椅子の座面の高さを調節できない椅子を使用しているときは、クッションや台を使うのがおすすめ。座面の高さが低い場合は椅子に敷くクッション、高い場合は足元の台を用意するといいですね。
椅子の座面にはさまざまなサイズがありますが、心地よく座れる幅と奥行きは以下の通りです。
■座面の幅
47〜50cmが標準的。大きすぎると肘掛けが使いにくく、小さすぎると窮屈に感じられます。
■座面の奥行き
44〜50cmが標準的。浅すぎると座り心地が悪く、深すぎると膝や太ももの裏が圧迫されます。
背もたれの種類
背もたれの高さは以下の3種類に分けられます。
■ハイバック
背中から頭部までを支えるタイプ。長時間デスクワークする方、疲れにくさを求める方におすすめです。
■ミドルバック
背中全体をサポートするタイプ。ハイバック程のサポート力は要求していないものの、サポートが欲しい方におすすめします。
■ローバック
背中の中頃までをサポートするタイプ。短時間のデスクワークや背中を自由に動かしストレッチをしたい方におすすめです。
オプション機能
オプション機能が備わっていると一層、正しい姿勢を保ちやすくなるので、以下の機能がついているか確認しましょう。
■ランバーサポート
腰を支え、理想的な背筋のS字ラインを実現する機能。背骨が丸まるのを防ぎ、腰の負担を軽減するため、腰痛の方や疲れにくさを重視する方におすすめです。
■アームレスト
体重の約16%を占める腕を支える機能。肩にかかる負荷をアームレストでサポートするため、疲れにくくなります。肩こりの方にとっておすすめの機能です。
■ロッキング
背もたれを後方に揺らして使う機能。デスクワークが長くなれば、休息したり、背中を伸ばしたりしたくなりますよね。作業途中でリラックスしたい方におすすめします。
デスクワークの姿勢を保つグッズ
「今ある椅子を快適に使いたい」「もっとデスクワークを快適にしたい」という方には、グッズの併用がおすすめです。
クッション
姿勢の崩れは筋力不足が原因の一つですが、背面・座面一体型は、弱い筋力をカバーしたい方に、座布団型は筋力のある方に向いています。

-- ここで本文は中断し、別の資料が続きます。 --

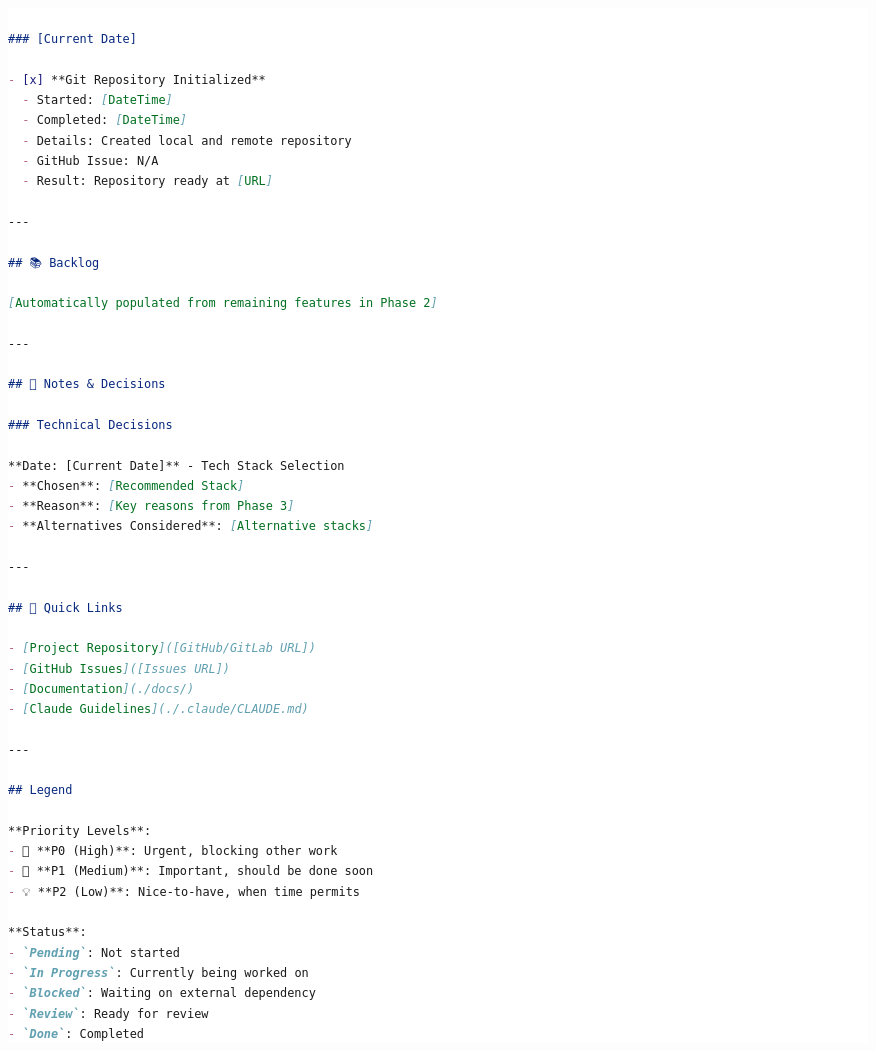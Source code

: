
 ```markdown

### [Current Date]

- [x] **Git Repository Initialized**
  - Started: [DateTime]
  - Completed: [DateTime]
  - Details: Created local and remote repository
  - GitHub Issue: N/A
  - Result: Repository ready at [URL]

---

## 📚 Backlog

[Automatically populated from remaining features in Phase 2]

---

## 📝 Notes & Decisions

### Technical Decisions

**Date: [Current Date]** - Tech Stack Selection
- **Chosen**: [Recommended Stack]
- **Reason**: [Key reasons from Phase 3]
- **Alternatives Considered**: [Alternative stacks]

---

## 🔗 Quick Links

- [Project Repository]([GitHub/GitLab URL])
- [GitHub Issues]([Issues URL])
- [Documentation](./docs/)
- [Claude Guidelines](./.claude/CLAUDE.md)

---

## Legend

**Priority Levels**:
- 🚀 **P0 (High)**: Urgent, blocking other work
- 🔧 **P1 (Medium)**: Important, should be done soon
- 💡 **P2 (Low)**: Nice-to-have, when time permits

**Status**:
- `Pending`: Not started
- `In Progress`: Currently being worked on
- `Blocked`: Waiting on external dependency
- `Review`: Ready for review
- `Done`: Completed
```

クッション素材は、弾力性がある高反発素材がおすすめです。高反発素材は感触が硬く、耐久性があるのが魅力。正しい姿勢をサポートし、猫背や腰痛になるのを防ぎます。
姿勢ベルト
姿勢ベルトは装着時に猫背や巻き肩を防ぐ便利アイテム。筋力不足や悪い姿勢の定着によって猫背になるのを防ぎます。
正しい姿勢を自然に維持したいなら、背中をサポートする姿勢ベルトがおすすめ。体に余計な力が入らず、重心が適切な位置へと移動します。

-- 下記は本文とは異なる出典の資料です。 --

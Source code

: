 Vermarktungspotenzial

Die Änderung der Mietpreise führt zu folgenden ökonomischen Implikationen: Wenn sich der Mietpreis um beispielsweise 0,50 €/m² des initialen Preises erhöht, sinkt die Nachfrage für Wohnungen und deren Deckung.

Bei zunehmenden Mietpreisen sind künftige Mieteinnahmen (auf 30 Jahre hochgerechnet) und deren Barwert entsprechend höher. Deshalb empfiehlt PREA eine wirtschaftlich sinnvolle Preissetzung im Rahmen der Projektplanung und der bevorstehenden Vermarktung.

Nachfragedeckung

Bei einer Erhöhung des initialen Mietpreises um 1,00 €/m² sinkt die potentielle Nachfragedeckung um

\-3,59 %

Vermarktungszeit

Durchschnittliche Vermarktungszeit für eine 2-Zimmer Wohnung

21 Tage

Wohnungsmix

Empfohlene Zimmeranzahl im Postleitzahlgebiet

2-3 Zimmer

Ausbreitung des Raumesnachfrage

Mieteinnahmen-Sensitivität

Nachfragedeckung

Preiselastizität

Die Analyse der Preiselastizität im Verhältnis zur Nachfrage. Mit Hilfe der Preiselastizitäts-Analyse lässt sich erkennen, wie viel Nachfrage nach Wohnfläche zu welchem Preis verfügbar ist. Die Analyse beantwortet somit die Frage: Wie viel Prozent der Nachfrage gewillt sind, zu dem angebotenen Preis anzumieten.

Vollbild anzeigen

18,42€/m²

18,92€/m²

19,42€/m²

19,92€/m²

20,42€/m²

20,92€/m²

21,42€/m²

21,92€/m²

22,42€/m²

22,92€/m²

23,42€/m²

姿勢ベルトを選ぶコツは、体に合ったサイズを選ぶこと。小さすぎると窮屈に、大きすぎると効果が感じられにくくなるため、体格に合わせて肩や腰のサイズを調整できるものが便利です。
PCスタンド
椅子や机の高さを変えられない場合に便利なのがPCスタンド。PC作業時に下がりがちな目線を上げ、猫背や巻き肩を防ぎます。

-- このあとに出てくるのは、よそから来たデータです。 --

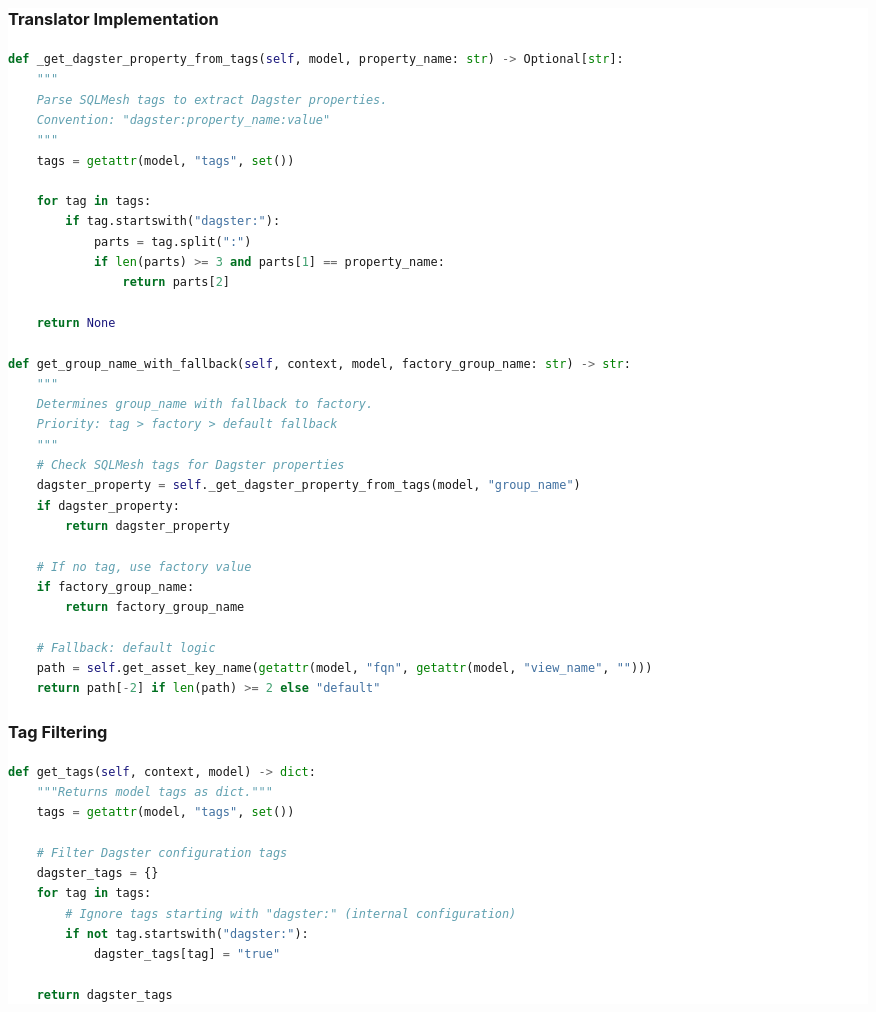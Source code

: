 ### Translator Implementation

```python
def _get_dagster_property_from_tags(self, model, property_name: str) -> Optional[str]:
    """
    Parse SQLMesh tags to extract Dagster properties.
    Convention: "dagster:property_name:value"
    """
    tags = getattr(model, "tags", set())

    for tag in tags:
        if tag.startswith("dagster:"):
            parts = tag.split(":")
            if len(parts) >= 3 and parts[1] == property_name:
                return parts[2]

    return None

def get_group_name_with_fallback(self, context, model, factory_group_name: str) -> str:
    """
    Determines group_name with fallback to factory.
    Priority: tag > factory > default fallback
    """
    # Check SQLMesh tags for Dagster properties
    dagster_property = self._get_dagster_property_from_tags(model, "group_name")
    if dagster_property:
        return dagster_property

    # If no tag, use factory value
    if factory_group_name:
        return factory_group_name

    # Fallback: default logic
    path = self.get_asset_key_name(getattr(model, "fqn", getattr(model, "view_name", "")))
    return path[-2] if len(path) >= 2 else "default"
```

### Tag Filtering

```python
def get_tags(self, context, model) -> dict:
    """Returns model tags as dict."""
    tags = getattr(model, "tags", set())

    # Filter Dagster configuration tags
    dagster_tags = {}
    for tag in tags:
        # Ignore tags starting with "dagster:" (internal configuration)
        if not tag.startswith("dagster:"):
            dagster_tags[tag] = "true"

    return dagster_tags
```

PCスタンドは据え置き型と折りたたみ型があります。折りたたみ式は携帯できるため、カフェなどで作業したいときにも便利です。
また、PCモニターアームも便利グッズ。好きな角度や高さに画面を変えられ、自分の体格に合わせて調節できるため、正しい姿勢がとりやすくなります。
まとめ
デスクワーク時に正しい姿勢で座る重要性をお伝えしました。
正しい姿勢のポイントや椅子の選び方、便利グッズを取り入れて、体の不調の改善に活かしてくださいね。